Festivities began Friday afternoon with a hike through the conservation area, led by island Ecologist Lori Sheridan Wilson. We got to see firsthand how the area is recovering with natural wetlands as a result of our tallow eradication program. A pair of great horned owls was flushed from the roost and startled a roadside participant. We then continued Friday night with a cocktail party at the community facilities at Huyler House, with spectacular flowers arranged by island owner Kathy Warren. The evening is one of the only events of the year that is completely catered: all owners could relax and enjoy the night without worrying about the responsibilities of being the “host.” Winners of the fishing Rodeo were announced, with Dave McIntyre’s team taking the grand prize once again.
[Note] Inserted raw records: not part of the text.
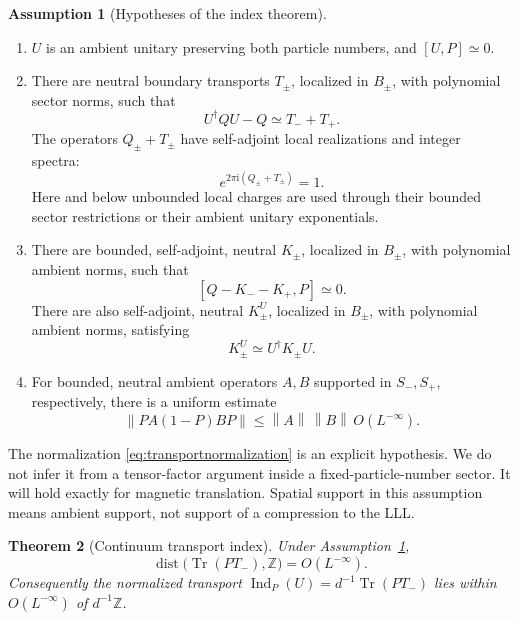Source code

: \documentclass[11pt]{article}
\newtheorem{theorem}{Theorem}[section]
\theoremstyle{definition}
\newtheorem{assumption}[theorem]{Assumption}
\theoremstyle{remark}
\newcommand{\ii}{\mathrm i}
\newcommand{\Tr}{\operatorname{Tr}}
\newcommand{\dist}{\operatorname{dist}}
\newcommand{\eqL}{\simeq}
\newcommand{\norm}[1]{\left\lVert#1\right\rVert}
\newcommand{\ind}{\operatorname{Ind}}
\begin{document}
\begin{assumption}[Hypotheses of the index theorem]\label{ass:index}
\leavevmode
\begin{enumerate}
\item \(U\) is an ambient unitary preserving both particle numbers,
and \([U,P]\eqL0\).
\item There are neutral boundary transports \(T_\pm\), localized in
\(B_\pm\), with polynomial sector norms, such that
\[
 U^\dagger Q U-Q\eqL T_-+T_+.
\]
The operators \(Q_\pm+T_\pm\) have self-adjoint local realizations
and integer spectra:
\begin{equation}\label{eq:transportnormalization}
 e^{2\pi\ii(Q_\pm+T_\pm)}=1.
\end{equation}
Here and below unbounded local charges are used through their
bounded sector restrictions or their ambient unitary exponentials.
\item There are bounded, self-adjoint, neutral \(K_\pm\), localized
in \(B_\pm\), with polynomial ambient norms, such that
\[
 [Q-K_--K_+,P]\eqL0.
\]
There are also self-adjoint, neutral \(K_\pm^U\), localized in
\(B_\pm\), with polynomial ambient norms, satisfying
\[
 K_\pm^U\eqL U^\dagger K_\pm U.
\]
\item For bounded, neutral ambient operators \(A,B\) supported in
\(S_-,S_+\), respectively, there is a uniform estimate
\begin{equation}\label{eq:groundcluster}
 \norm{PA(1-P)BP}\le \norm A\,\norm B\,O(L^{-\infty}).
\end{equation}
\end{enumerate}
\end{assumption}

The normalization \eqref{eq:transportnormalization} is an explicit
hypothesis.  We do not infer it from a tensor-factor argument
inside a fixed-particle-number sector.  It will hold exactly for
magnetic translation.  Spatial support in this assumption means
ambient support, not support of a compression to the LLL.

\begin{theorem}[Continuum transport index]\label{thm:index}
Under Assumption~\ref{ass:index},
\begin{equation}\label{eq:index}
 \dist\bigl(\Tr(PT_-),\mathbb Z\bigr)=O(L^{-\infty}).
\end{equation}
Consequently the normalized transport
\(\ind_P(U)=d^{-1}\Tr(PT_-)\) lies within \(O(L^{-\infty})\) of
\(d^{-1}\mathbb Z\).
\end{theorem}
\end{document}

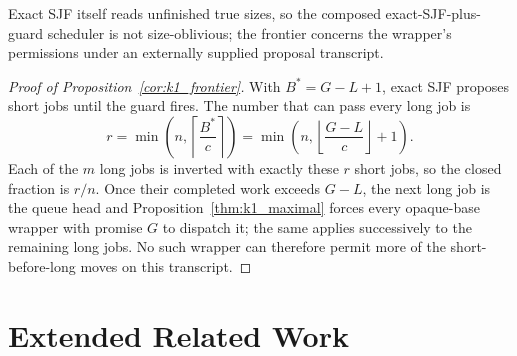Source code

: \documentclass[mathematics,supfile,submit,moreauthors]{Definitions/mdpi}
\begin{document}
Exact SJF itself reads unfinished true sizes, so the composed exact-SJF-plus-guard
scheduler is not size-oblivious; the frontier concerns the wrapper's permissions
under an externally supplied proposal transcript.

\begin{proof}[Proof of Proposition~\ref{cor:k1_frontier}]
With $B^*=G-L+1$, exact SJF proposes short jobs until the guard fires. The number
that can pass every long job is
\[
 r=\min\!\left(n,\left\lceil\frac{B^*}{c}\right\rceil\right)
  =\min\!\left(n,\left\lfloor\frac{G-L}{c}\right\rfloor+1\right).
\]
Each of the $m$ long jobs is inverted with exactly these $r$ short jobs, so the
closed fraction is $r/n$. Once their completed work exceeds $G-L$, the next long
job is the queue head and Proposition~\ref{thm:k1_maximal} forces every opaque-base
wrapper with promise $G$ to dispatch it; the same applies successively to the
remaining long jobs. No such wrapper can therefore permit more of the
short-before-long moves on this transcript.
\end{proof}



\section{Extended Related Work}
\label{sec:supp_related}
\end{document}
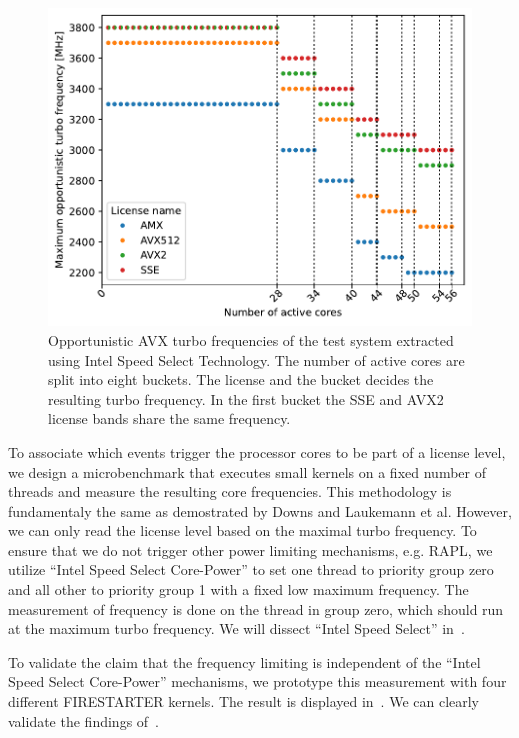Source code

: \begin{figure}[]
    \centering
    \includegraphics[width=0.8\columnwidth]{fig/avx-frequency-license-bands.pdf}
    \caption{\label{fig:p0n-frequencies}Opportunistic AVX turbo frequencies of the test system extracted using Intel Speed Select Technology.
    The number of active cores are split into eight buckets. The license and the bucket decides the resulting turbo frequency.
    In the first bucket the SSE and AVX2 license bands share the same frequency.}
\end{figure}


To associate which events trigger the processor cores to be part of a license level, we design a microbenchmark that executes small kernels on a fixed number of threads and measure the resulting core frequencies.
This methodology is fundamentaly the same as demostrated by Downs and Laukemann et al.
However, we can only read the license level based on the maximal turbo frequency.
To ensure that we do not trigger other power limiting mechanisms, e.g. RAPL, we utilize ``Intel Speed Select Core-Power'' to set one thread to priority group zero and all other to priority group 1 with a fixed low maximum frequency.
The measurement of frequency is done on the thread in group zero, which should run at the maximum turbo frequency.
We will dissect ``Intel Speed Select'' in~.

To validate the claim that the frequency limiting is independent of the ``Intel Speed Select Core-Power'' mechanisms, we prototype this measurement with four different FIRESTARTER kernels.
The result is displayed in~. We can clearly validate the findings of~.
New owner Geraldine DeRooy Key got a kick out those of us in mittens for the evening, but appreciated the warmth of the community:
“It might have been cold by SC standards but it was 20 degrees and snowing in Montana! We feel very privileged to be a part of this community of people and the island sanctuary. We have called our new home, ” Heaven’s Door” and look forward to meeting all of you more personally on the beach or over a shared meal. Thank you for your warm welcome.”
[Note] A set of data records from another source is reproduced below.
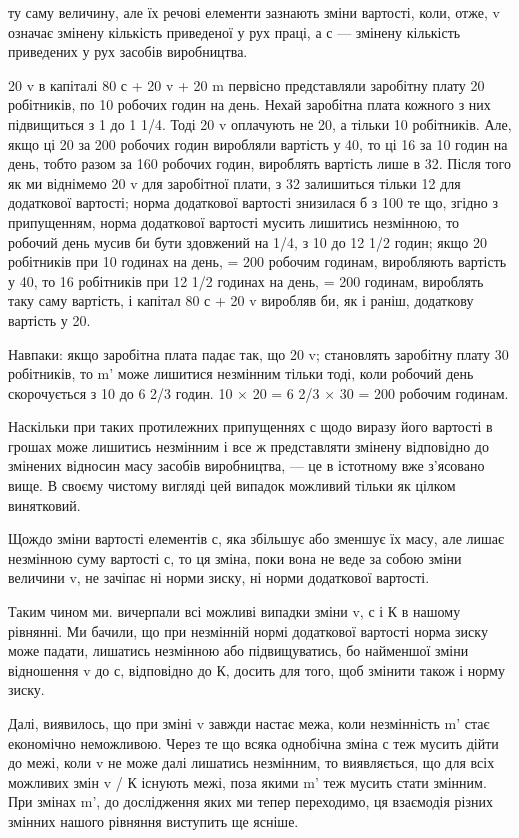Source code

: ту саму величину, але їх речові елементи зазнають зміни вартості,
коли, отже, v означає змінену кількість приведеної у рух
праці, а с — змінену кількість приведених у рух засобів виробництва.

20 v в капіталі 80 с + 20 v + 20 m первісно представляли заробітну
плату 20 робітників, по 10 робочих годин на день. Нехай
заробітна плата кожного з них підвищиться з 1 до 1 1/4. Тоді 20 v
оплачують не 20, а тільки 10 робітників. Але, якщо ці 20 за
200 робочих годин виробляли вартість у 40, то ці 16 за 10 годин
на день, тобто разом за 160 робочих годин, вироблять вартість
лише в 32. Після того як ми віднімемо 20 v для заробітної
плати, з 32 залишиться тільки 12 для додаткової вартості; норма
додаткової вартості знизилася б з 100%
те що, згідно з припущенням, норма додаткової вартості мусить
лишитись незмінною, то робочий день мусив би бути здовжений
на 1/4, з 10 до 12 1/2 годин; якщо 20 робітників при 10 годинах
на день, = 200 робочим годинам, виробляють вартість у 40, то
16 робітників при 12 1/2 годинах на день, = 200 годинам, вироблять
таку саму вартість, і капітал 80 с + 20 v виробляв би, як і раніш,
додаткову вартість у 20.

Навпаки: якщо заробітна плата падає так, що 20 v; становлять
заробітну плату 30 робітників, то m' може лишитися
незмінним тільки тоді, коли робочий день скорочується з 10
до 6 2/3 годин. 10 × 20 = 6 2/3 × 30 = 200 робочим годинам.

Наскільки при таких протилежних припущеннях с щодо виразу
його вартості в грошах може лишитись незмінним і все ж
представляти змінену відповідно до змінених відносин масу
засобів виробництва, — це в істотному вже з’ясовано вище.
В своєму чистому вигляді цей випадок можливий тільки як цілком
винятковий.

Щождо зміни вартості елементів с, яка збільшує або зменшує
їх масу, але лишає незмінною суму вартості с, то ця зміна, поки
вона не веде за собою зміни величини v, не зачіпає ні норми
зиску, ні норми додаткової вартості.

Таким чином ми. вичерпали всі можливі випадки зміни v, с
і К в нашому рівнянні. Ми бачили, що при незмінній нормі додаткової
вартості норма зиску може падати, лишатись незмінною
або підвищуватись, бо найменшої зміни відношення v до с,
відповідно до К, досить для того, щоб змінити також і норму
зиску.

Далі, виявилось, що при зміні v завжди настає межа, коли незмінність
m' стає економічно неможливою. Через те що всяка
однобічна зміна с теж мусить дійти до межі, коли v не може
далі лишатись незмінним, то виявляється, що для всіх можливих
змін v / К існують межі, поза якими m' теж мусить стати змінним.
При змінах m', до дослідження яких ми тепер переходимо, ця
взаємодія різних змінних нашого рівняння виступить ще ясніше.
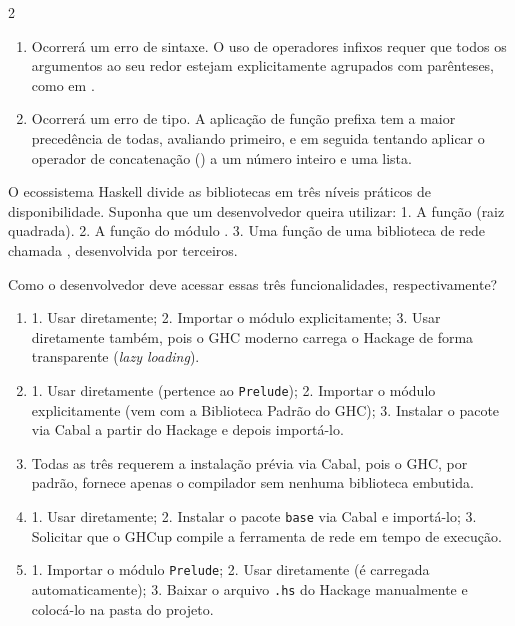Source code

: \documentclass[a4paper,10pt,brazil]{article}
\begin{document}
\begin{multicols}{2}
\begin{enumerate}
  \item Ocorrerá um erro de sintaxe. O uso de operadores infixos requer que todos os argumentos ao seu redor estejam explicitamente agrupados com parênteses, como em .

  \item Ocorrerá um erro de tipo. A aplicação de função prefixa tem a maior precedência de todas, avaliando  primeiro, e em seguida tentando aplicar o operador de concatenação (\haskellinline{++}) a um número inteiro e uma lista.


\end{enumerate}

O ecossistema Haskell divide as bibliotecas em três níveis práticos de disponibilidade. Suponha que um desenvolvedor queira utilizar:
1. A função  (raiz quadrada).
2. A função  do módulo .
3. Uma função de uma biblioteca de rede chamada , desenvolvida por terceiros.

Como o desenvolvedor deve acessar essas três funcionalidades, respectivamente?

\begin{enumerate}
  \item 1. Usar diretamente; 2. Importar o módulo explicitamente; 3. Usar diretamente também, pois o GHC moderno carrega o Hackage de forma transparente (\emph{lazy loading}).

  \item 1. Usar diretamente (pertence ao \texttt{Prelude}); 2. Importar o módulo explicitamente (vem com a Biblioteca Padrão do GHC); 3. Instalar o pacote via Cabal a partir do Hackage e depois importá-lo.

  \item Todas as três requerem a instalação prévia via Cabal, pois o GHC, por padrão, fornece apenas o compilador sem nenhuma biblioteca embutida.

  \item 1. Usar diretamente; 2. Instalar o pacote \texttt{base} via Cabal e importá-lo; 3. Solicitar que o GHCup compile a ferramenta de rede em tempo de execução.

  \item 1. Importar o módulo \texttt{Prelude}; 2. Usar diretamente (é carregada automaticamente); 3. Baixar o arquivo \texttt{.hs} do Hackage manualmente e colocá-lo na pasta do projeto.



\end{enumerate}
\end{multicols}
\end{document}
On Saturday morning we began early with a presentation from the Dewees Utility Corporation. DUC Chair Pat Wilson explained the new single stream recycling program that we are piloting with Charleston County. Paul Conover explained some of the whys and hows of our state-of-the-art water treatment, and reiterated that the new system has been highly efficient, with none of the challenges that have faced other nearby islands in the face of all this recent rain. One of the main water wells now has new pump and fittings, which has increased our water supply by 40 percent. Paul also pointed out that when you hear an alarm sounding outside your house, the pump is trying to get your attention, and you should stop using water and call the Dewees Utility asap. Edmund Frampton graciously agreed to serve another term on the board of the Utility and was elected to the position.
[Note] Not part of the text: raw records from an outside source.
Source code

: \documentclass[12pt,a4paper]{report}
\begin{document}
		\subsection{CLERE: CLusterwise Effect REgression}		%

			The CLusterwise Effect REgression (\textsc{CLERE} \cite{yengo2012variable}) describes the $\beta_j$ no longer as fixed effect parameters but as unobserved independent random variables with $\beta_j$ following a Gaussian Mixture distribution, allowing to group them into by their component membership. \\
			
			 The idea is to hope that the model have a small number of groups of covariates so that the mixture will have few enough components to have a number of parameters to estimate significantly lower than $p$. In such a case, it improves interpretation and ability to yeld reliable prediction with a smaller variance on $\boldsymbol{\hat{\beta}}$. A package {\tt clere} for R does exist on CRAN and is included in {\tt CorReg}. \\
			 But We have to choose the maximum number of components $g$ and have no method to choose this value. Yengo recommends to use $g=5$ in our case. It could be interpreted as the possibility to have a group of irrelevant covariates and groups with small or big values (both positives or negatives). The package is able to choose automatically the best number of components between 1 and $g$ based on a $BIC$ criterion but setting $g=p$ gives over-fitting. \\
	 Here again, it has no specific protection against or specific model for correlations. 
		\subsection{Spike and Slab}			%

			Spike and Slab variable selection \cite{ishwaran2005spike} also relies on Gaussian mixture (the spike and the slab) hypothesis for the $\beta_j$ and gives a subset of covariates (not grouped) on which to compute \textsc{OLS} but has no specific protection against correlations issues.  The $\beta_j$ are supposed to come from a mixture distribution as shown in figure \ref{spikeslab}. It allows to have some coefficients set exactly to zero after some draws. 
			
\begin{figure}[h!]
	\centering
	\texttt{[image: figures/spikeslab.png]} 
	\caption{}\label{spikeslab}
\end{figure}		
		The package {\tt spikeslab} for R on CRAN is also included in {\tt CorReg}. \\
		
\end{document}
After a coffee break, we moved to the manager’s report, where we learned about the impoundment restoration progress, the new ferry, and our multitasking staff. POA board Chair Dave McIntyre and Treasurer Bill Easterlin presented the financials, and we proceded with elections. Dwight Plemmons, Faith Schwaibold, and Larry McDevitt are now members of the board (Faith is returning for a second term) and we thank them for their willingness to serve. (We also thank outgoing board members Dick Robinson and Alex Kliros for their service.) In addition, the size of the board grew to nine members, with the community voting to add Anne Anderson and Bill Duncan (ARB and EPB chairs) as full voting members. New owner John Gilles was impressed with the professionalism of the meeting:
It was the most professional one I have attended: so organized, and professionally run. I really appreciated getting the 2012 actuals vs budget, and the budget for 2013 ahead of time.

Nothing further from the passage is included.